Le 27 août 2016, le juge d'instruction a ordonné sa mise en liberté et son placement sous contrôle judiciaire.
Le 20 septembre 2019, le tribunal correctionnel de Bobigny a relaxé M. [B] des fins de la poursuite.
Le 19 mars 2020, M. [B] a déposé une requête auprès du premier président de la cour d'appel de Paris en vue d'être indemnisé de sa détention provisoire en application de l'article 149 du code de procédure pénale.
Il sollicite dans sa requête, complétée par des conclusions en date du 3 juin 2022 soutenues oralement à l'audience, les sommes suivantes :
- 16 000 euros au titre du préjudice moral,
- 4 520 euros au titre du préjudice matériel,
- 9 420 euros en réparation des frais d'avocat engagés,
- 2 500 euros sur le fondement de l'article 700 du code procédure civile.
Aux termes de ses conclusions déposées le 9 juin 2022 et soutenues à l'audience, l'agent judiciaire de l'Etat conclut à la recevabilité de la requête et propose de :
- fixer la somme due au titre du préjudice moral à 9 000 euros, celle due au titre du préjudice matériel à 4 520 euros et celle correspondant au remboursement des honoraires d'avocat à 3 300 euros,
- débouter le requérant de sa demande au titre de l'article 475-1 du code de procédure pénale.
Le procureur général par des écritures du 2 mai 2022 développées oralement, conclut à la recevabilité de la requête pour une détention provisoire indemnisable d'une durée de 3 mois et 29 jours, à l'indemnisation partielle du préjudice moral et matériel et au rejet de la demande formée au titre de l'article 475-1 du code de procédure pénale.
MOTIFS DE LA DECISION
Sur la recevabilité
Au regard des dispositions des articles 149-1, 149-2 et R 26 du code de procédure pénale, la personne qui a fait l'objet d'une détention provisoire au cours d'une procédure terminée à son égard par une décision de non-lieu, de relaxe ou d'acquittement devenue définitive, a droit, à sa demande, à la réparation intégrale du préjudice moral et matériel que lui a causé cette détention ; il lui appartient dans les six mois de cette décision, de saisir le premier président de la cour d'appel dans le ressort de laquelle celle-ci a été prononcée, par une requête, signée de sa main ou d'un mandataire, remise contre récépissé ou par lettre recommandée avec accusé de réception au greffe de la cour d'appel.

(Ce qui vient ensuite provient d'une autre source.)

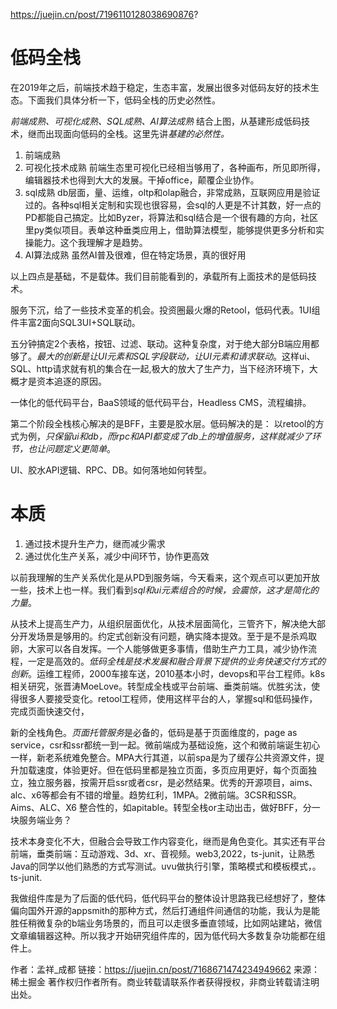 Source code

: https://juejin.cn/post/7196110128038690876?
# 低码全栈
在2019年之后，前端技术趋于稳定，生态丰富，发展出很多对低码友好的技术生态。下面我们具体分析一下，低码全栈的历史必然性。

*前端成熟、可视化成熟、SQL成熟、AI算法成熟*
结合上图，从基建形成低码技术，继而出现面向低码的全栈。这里先讲*基建的必然性。*
1. 前端成熟
2. 可视化技术成熟
前端生态里可视化已经相当够用了，各种画布，所见即所得，编辑器技术也得到大大的发展。干掉office，颠覆企业协作。
3. sql成熟
db层面，量、运维，oltp和olap融合，非常成熟，互联网应用是验证过的。各种sql相关定制和实现也很容易，会sql的人更是不计其数，好一点的PD都能自己搞定。比如Byzer，将算法和sql结合是一个很有趣的方向，社区里py类似项目。表单这种垂类应用上，借助算法模型，能够提供更多分析和实操能力。这个我理解才是趋势。
4. AI算法成熟
虽然AI普及很难，但在特定场景，真的很好用

以上四点是基础，不是载体。我们目前能看到的，承载所有上面技术的是低码技术。

服务下沉，给了一些技术变革的机会。投资圈最火爆的Retool，低码代表。1UI组件丰富2面向SQL3UI+SQL联动。

五分钟搞定2个表格，按钮、过滤、联动。这种复杂度，对于绝大部分B端应用都够了。*最大的创新是让UI元素和SQL字段联动，让UI元素和请求联动*。这样ui、SQL、http请求就有机的集合在一起,极大的放大了生产力，当下经济环境下，大概才是资本追逐的原因。

一体化的低代码平台，BaaS领域的低代码平台，Headless CMS，流程编排。

第二个阶段全栈核心解决的是BFF，主要是胶水层。低码解决的是：
以retool的方式为例，*只保留ui和db，而rpc和API都变成了db上的增值服务，这样就减少了环节，也让问题定义更简单*。

UI、胶水API逻辑、RPC、DB。如何落地如何转型。
# 本质
1. 通过技术提升生产力，继而减少需求
2. 通过优化生产关系，减少中间环节，协作更高效

以前我理解的生产关系优化是从PD到服务端，今天看来，这个观点可以更加开放一些，技术上也一样。我们看到*sql和ui元素组合的时候，会震惊，这才是简化的力量*。

从技术上提高生产力，从组织层面优化，从技术层面简化，三管齐下，解决绝大部分开发场景是够用的。约定式创新没有问题，确实降本提效。至于是不是杀鸡取卵，大家可以各自发挥。一个人能够做更多事情，借助生产力工具，减少协作流程，一定是高效的。*低码全栈是技术发展和融合背景下提供的业务快速交付方式的创新*。运维工程师，2000车接车送，2010基本小时，devops和平台工程师。k8s相关研究，张晋涛MoeLove。转型成全栈或平台前端、垂类前端。优胜劣汰，使得很多人要接受变化。retool工程师，使用这样平台的人，掌握sql和低码操作，完成页面快速交付，

新的全栈角色。*页面托管服务*是必备的，低码是基于页面维度的，page as service，csr和ssr都统一到一起。微前端成为基础设施，这个和微前端诞生初心一样，新老系统难免整合。MPA大行其道，以前spa是为了缓存公共资源文件，提升加载速度，体验更好。但在低码里都是独立页面，多页应用更好，每个页面独立，独立服务器，按需开启ssr或者csr，是必然结果。优秀的开源项目，aims、alc、x6等都会有不错的增量。趋势红利，1MPA。2微前端。3CSR和SSR。Aims、ALC、X6 整合性的，如apitable。转型全栈or主动出击，做好BFF，分一块服务端业务？

技术本身变化不大，但融合会导致工作内容变化，继而是角色变化。其实还有平台前端，垂类前端：互动游戏、3d、xr、音视频。web3,2022，ts-junit，让熟悉Java的同学以他们熟悉的方式写测试。uvu做执行引擎，策略模式和模板模式，。ts-junit.



我做组件库是为了后面的低代码，低代码平台的整体设计思路我已经想好了，整体偏向国外开源的appsmith的那种方式，然后打通组件间通信的功能，我认为是能胜任稍微复杂的b端业务场景的，而且可以走很多垂直领域，比如网站建站，微信文章编辑器这种。所以我才开始研究组件库的，因为低代码大多数复杂功能都在组件上。

作者：孟祥_成都
链接：https://juejin.cn/post/7168671474234949662
来源：稀土掘金
著作权归作者所有。商业转载请联系作者获得授权，非商业转载请注明出处。

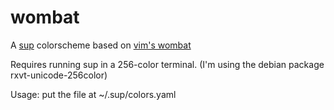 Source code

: wombat
======

A [sup](http://supmua.org/) colorscheme based on [vim's
wombat](http://dengmao.wordpress.com/2007/01/22/vim-color-scheme-wombat/)

Requires running sup in a 256-color terminal.
(I'm using the debian package rxvt-unicode-256color)

Usage: put the file at ~/.sup/colors.yaml

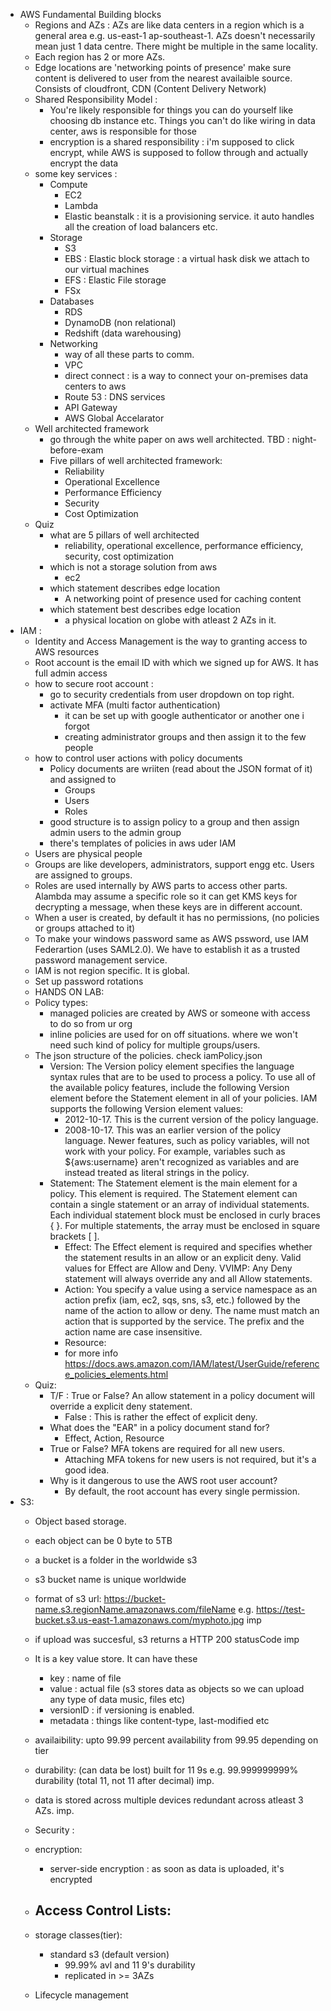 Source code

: - AWS Fundamental Building blocks
    - Regions and AZs : AZs are like data centers in a region which is a general area e.g. us-east-1 ap-southeast-1. AZs doesn't necessarily mean just 1 data centre. There might be multiple in the same locality.
    - Each region has 2 or more AZs.
    - Edge locations are 'networking points of presence' make sure content is delivered to user from the nearest availaible source. Consists of cloudfront, CDN (Content Delivery Network)
    - Shared Responsibility Model :
        - You're likely responsible for things you can do yourself like choosing db instance etc. Things you can't do like wiring in data center, aws is responsible for those
        - encryption is a shared responsibility : i'm supposed to click encrypt, while AWS is supposed to follow through and actually encrypt the data
    - some key services :
        - Compute
            - EC2
            - Lambda
            - Elastic beanstalk : it is a provisioning service. it auto handles all the creation of load balancers etc.
        -  Storage
            - S3
            - EBS : Elastic block storage : a virtual hask disk we attach to our virtual machines
            - EFS : Elastic File storage
            - FSx
        - Databases
            - RDS
            - DynamoDB (non relational)
            - Redshift (data warehousing)
        - Networking
            - way of all these parts to comm.
            - VPC
            - direct connect : is a way to connect your on-premises data centers to aws
            - Route 53 : DNS services
            - API Gateway
            - AWS Global Accelarator
    - Well architected framework
        - go through the white paper on aws well architected. TBD : night-before-exam
        - Five pillars of well architected framework:
            - Reliability
            - Operational Excellence
            - Performance Efficiency
            - Security
            - Cost Optimization
    - Quiz
        - what are 5 pillars of well architected
            - reliability, operational excellence, performance efficiency, security, cost optimization
        - which is not a storage solution from aws
            - ec2
        - which statement describes edge location
            - A networking point of presence used for caching content
        - which statement best describes edge location
            - a physical location on globe with atleast 2 AZs in it.
- IAM :
    - Identity and Access Management is the way to granting access to AWS resources
    - Root account is the email ID with which we signed up for AWS. It has full admin access
    - how to secure root account :
        - go to security credentials from user dropdown on top right.
        - activate MFA (multi factor authentication)
            - it can be set up with google authenticator or another one i forgot
            - creating administrator groups and then assign it to the few people
    - how to control user actions with policy documents
        - Policy documents are wriiten (read about the JSON format of it) and assigned to 
            - Groups
            - Users
            - Roles
        - good structure is to assign policy to a group and then assign admin users to the admin group
        - there's templates of policies in aws uder IAM
    - Users are physical people
    - Groups are like developers, administrators, support engg etc. Users are assigned to groups.
    - Roles are used internally by AWS parts to access other parts. Alambda may assume a specific role so it can get KMS keys for decrypting a message, when these keys are in different account.
    - When a user is created, by default it has no permissions, (no policies or groups attached to it)
    - To make your windows password same as AWS pssword, use IAM Federartion (uses SAML2.0). We have to establish it as a trusted password management service.
    - IAM is not region specific. It is global.
    - Set up password rotations
    - HANDS ON LAB:
    - Policy types:
        - managed policies are created by AWS or someone with access to do so from ur org
        - inline policies are used for on off situations. where we won't need such kind of policy for multiple groups/users.
    - The json structure of the policies. check iamPolicy.json
        - Version: The Version policy element specifies the language syntax rules that are to be used to process a policy. To use all of the available policy features, include the following Version element before the Statement element in all of your policies. IAM supports the following Version element values: 
            - 2012-10-17. This is the current version of the policy language.
            - 2008-10-17. This was an earlier version of the policy language. Newer features, such as policy variables, will not work with your policy. For example, variables such as ${aws:username} aren't recognized as variables and are instead treated as literal strings in the policy.
        - Statement: The Statement element is the main element for a policy. This element is required. The Statement element can contain a single statement or an array of individual statements. Each individual statement block must be enclosed in curly braces { }. For multiple statements, the array must be enclosed in square brackets [ ]. 
            - Effect: The Effect element is required and specifies whether the statement results in an allow or an explicit deny. Valid values for Effect are Allow and Deny. VVIMP: Any Deny statement will always override any and all Allow statements.
            - Action: You specify a value using a service namespace as an action prefix (iam, ec2, sqs, sns, s3, etc.) followed by the name of the action to allow or deny. The name must match an action that is supported by the service. The prefix and the action name are case insensitive.
            - Resource:
            - for more info https://docs.aws.amazon.com/IAM/latest/UserGuide/reference_policies_elements.html
    - Quiz:
        - T/F : True or False? An allow statement in a policy document will override a explicit deny statement.
            - False : This is rather the effect of explicit deny.
        - What does the "EAR" in a policy document stand for?
            - Effect, Action, Resource
        - True or False? MFA tokens are required for all new users.
            - Attaching MFA tokens for new users is not required, but it's a good idea.
        - Why is it dangerous to use the AWS root user account?
            - By default, the root account has every single permission.
- S3:
    - Object based storage.
    - each object can be 0 byte to 5TB
    - a bucket is a folder in the worldwide s3
    - s3 bucket name is unique worldwide
    - format of s3 url: https://bucket-name.s3.regionName.amazonaws.com/fileName e.g. https://test-bucket.s3.us-east-1.amazonaws.com/myphoto.jpg imp
    - if upload was succesful, s3 returns a HTTP 200 statusCode imp
    - It is a key value store. It can have these
        - key : name of file
        - value : actual file (s3 stores data as objects so we can upload any type of data music, files etc)
        - versionID : if versioning is enabled.
        - metadata : things like content-type, last-modified etc
    - availaibility: upto 99.99 percent availability from 99.95 depending on tier
    - durability: (can data be lost) built for 11 9s e.g. 99.999999999% durability (total 11, not 11 after decimal) imp.
    - data is stored across multiple devices redundant across atleast 3 AZs. imp.
    - Security :
     - encryption:
       - server-side encryption : as soon as data is uploaded, it's encrypted
     - Access Control Lists:
        - 
    - storage classes(tier):
        - standard s3 (default version)
            - 99.99% avl and 11 9's durability
            - replicated in >= 3AZs

    - Lifecycle management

Cette requête doit contenir l'exposé des faits, le montant de la réparation demandée et toutes indications utiles prévues à l'article R26 du même code. Le délai de six mois ne courant à compter de la décision définitive que si la personne a été avisée de son droit à demander réparation ainsi que des dispositions des articles 149-1, 149-2 et 149-3 du code de procédure pénale.
M. [B] a présenté sa requête aux fins d'indemnisation le 19 mars 2020, dans le délai de six mois suivant le jour où la décision de relaxe est devenue définitive ainsi qu'il ressort du certificat de non appel du 13 février 2020 (et non 2019 comme mentionné par erreur) ; cette requête est signée par son avocat et la décision de relaxe n'est pas fondée sur un des cas d'exclusion visé à l'article 149 du code de procédure pénale.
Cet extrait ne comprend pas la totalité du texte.